> _SUPPLIED ENTRIES_

►

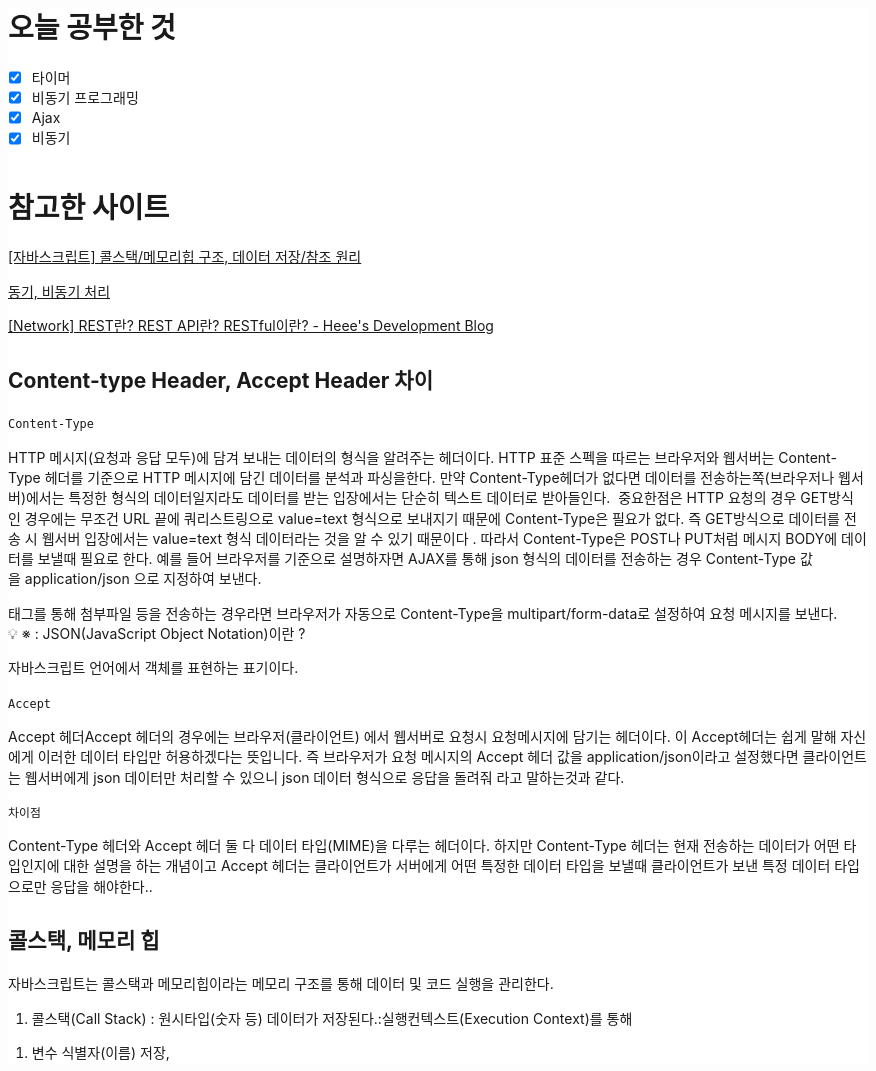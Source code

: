# 오늘 공부한 것

- [x]  타이머
- [x]  비동기 프로그래밍
- [x]  Ajax
- [x]  비동기

# 참고한 사이트

[[자바스크립트] 콜스택/메모리힙 구조, 데이터 저장/참조 원리](https://curryyou.tistory.com/276)

[동기, 비동기 처리](https://velog.io/@daybreak/%EB%8F%99%EA%B8%B0-%EB%B9%84%EB%8F%99%EA%B8%B0-%EC%B2%98%EB%A6%AC)

[[Network] REST란? REST API란? RESTful이란? - Heee's Development Blog](https://gmlwjd9405.github.io/2018/09/21/rest-and-restful.html)

## Content-type Header, Accept Header 차이

`Content-Type`

HTTP 메시지(요청과 응답 모두)에 담겨 보내는 데이터의 형식을 알려주는 헤더이다. HTTP 표준 스펙을 따르는 브라우저와 웹서버는 Content-Type 헤더를 기준으로 HTTP 메시지에 담긴 데이터를 분석과 파싱을한다. 만약 Content-Type헤더가 없다면 데이터를 전송하는쪽(브라우저나 웹서버)에서는 특정한 형식의 데이터일지라도 데이터를 받는 입장에서는 단순히 텍스트 데이터로 받아들인다.  중요한점은 HTTP 요청의 경우 GET방식인 경우에는 무조건 URL 끝에 쿼리스트링으로 value=text 형식으로 보내지기 때문에 Content-Type은 필요가 없다. 즉 GET방식으로 데이터를 전송 시 웹서버 입장에서는 value=text 형식 데이터라는 것을 알 수 있기 때문이다 . 따라서 Content-Type은 POST나 PUT처럼 메시지 BODY에 데이터를 보낼때 필요로 한다. 예를 들어 브라우저를 기준으로 설명하자면 AJAX를 통해 json 형식의 데이터를 전송하는 경우 Content-Type 값을 application/json 으로 지정하여 보낸다.

<form>태그를 통해 첨부파일 등을 전송하는 경우라면 브라우저가 자동으로 Content-Type을 multipart/form-data로 설정하여 요청 메시지를 보낸다.

<aside>
💡 ※ : JSON(JavaScript Object Notation)이란 ?

자바스크립트 언어에서 객체를 표현하는 표기이다.

</aside>

`Accept`

Accept 헤더Accept 헤더의 경우에는 브라우저(클라이언트) 에서 웹서버로 요청시 요청메시지에 담기는 헤더이다. 이 Accept헤더는 쉽게 말해 자신에게 이러한 데이터 타입만 허용하겠다는 뜻입니다. 즉 브라우저가 요청 메시지의 Accept 헤더 값을 application/json이라고 설정했다면 클라이언트는 웹서버에게 json 데이터만 처리할 수 있으니 json 데이터 형식으로 응답을 돌려줘 라고 말하는것과 같다. 

`차이점`

Content-Type 헤더와 Accept 헤더 둘 다 데이터 타입(MIME)을 다루는 헤더이다. 하지만 Content-Type 헤더는 현재 전송하는 데이터가 어떤 타입인지에 대한 설명을 하는 개념이고 Accept 헤더는 클라이언트가 서버에게 어떤 특정한 데이터 타입을 보낼때 클라이언트가 보낸 특정 데이터 타입으로만 응답을 해야한다..

## 콜스택, 메모리 힙

자바스크립트는 콜스택과 메모리힙이라는 메모리 구조를 통해 데이터 및 코드 실행을 관리한다.

1. 콜스택(Call Stack) : 원시타입(숫자 등) 데이터가 저장된다.:실행컨텍스트(Execution Context)를 통해 

1) 변수 식별자(이름) 저장,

◄

> _TASK GOAL_
Repeat the data above exactly; images are not part of the copy.

> _TASK ANSWER_
Source code

:# 오늘 공부한 것

- [x]  타이머
- [x]  비동기 프로그래밍
- [x]  Ajax
- [x]  비동기

# 참고한 사이트

[[자바스크립트] 콜스택/메모리힙 구조, 데이터 저장/참조 원리](https://curryyou.tistory.com/276)

[동기, 비동기 처리](https://velog.io/@daybreak/%EB%8F%99%EA%B8%B0-%EB%B9%84%EB%8F%99%EA%B8%B0-%EC%B2%98%EB%A6%AC)

[[Network] REST란? REST API란? RESTful이란? - Heee's Development Blog](https://gmlwjd9405.github.io/2018/09/21/rest-and-restful.html)

## Content-type Header, Accept Header 차이

`Content-Type`

HTTP 메시지(요청과 응답 모두)에 담겨 보내는 데이터의 형식을 알려주는 헤더이다. HTTP 표준 스펙을 따르는 브라우저와 웹서버는 Content-Type 헤더를 기준으로 HTTP 메시지에 담긴 데이터를 분석과 파싱을한다. 만약 Content-Type헤더가 없다면 데이터를 전송하는쪽(브라우저나 웹서버)에서는 특정한 형식의 데이터일지라도 데이터를 받는 입장에서는 단순히 텍스트 데이터로 받아들인다.  중요한점은 HTTP 요청의 경우 GET방식인 경우에는 무조건 URL 끝에 쿼리스트링으로 value=text 형식으로 보내지기 때문에 Content-Type은 필요가 없다. 즉 GET방식으로 데이터를 전송 시 웹서버 입장에서는 value=text 형식 데이터라는 것을 알 수 있기 때문이다 . 따라서 Content-Type은 POST나 PUT처럼 메시지 BODY에 데이터를 보낼때 필요로 한다. 예를 들어 브라우저를 기준으로 설명하자면 AJAX를 통해 json 형식의 데이터를 전송하는 경우 Content-Type 값을 application/json 으로 지정하여 보낸다.

<form>태그를 통해 첨부파일 등을 전송하는 경우라면 브라우저가 자동으로 Content-Type을 multipart/form-data로 설정하여 요청 메시지를 보낸다.

<aside>
💡 ※ : JSON(JavaScript Object Notation)이란 ?

자바스크립트 언어에서 객체를 표현하는 표기이다.

</aside>

`Accept`

Accept 헤더Accept 헤더의 경우에는 브라우저(클라이언트) 에서 웹서버로 요청시 요청메시지에 담기는 헤더이다. 이 Accept헤더는 쉽게 말해 자신에게 이러한 데이터 타입만 허용하겠다는 뜻입니다. 즉 브라우저가 요청 메시지의 Accept 헤더 값을 application/json이라고 설정했다면 클라이언트는 웹서버에게 json 데이터만 처리할 수 있으니 json 데이터 형식으로 응답을 돌려줘 라고 말하는것과 같다. 

`차이점`

Content-Type 헤더와 Accept 헤더 둘 다 데이터 타입(MIME)을 다루는 헤더이다. 하지만 Content-Type 헤더는 현재 전송하는 데이터가 어떤 타입인지에 대한 설명을 하는 개념이고 Accept 헤더는 클라이언트가 서버에게 어떤 특정한 데이터 타입을 보낼때 클라이언트가 보낸 특정 데이터 타입으로만 응답을 해야한다..

## 콜스택, 메모리 힙

자바스크립트는 콜스택과 메모리힙이라는 메모리 구조를 통해 데이터 및 코드 실행을 관리한다.

1. 콜스택(Call Stack) : 원시타입(숫자 등) 데이터가 저장된다.:실행컨텍스트(Execution Context)를 통해 

1) 변수 식별자(이름) 저장,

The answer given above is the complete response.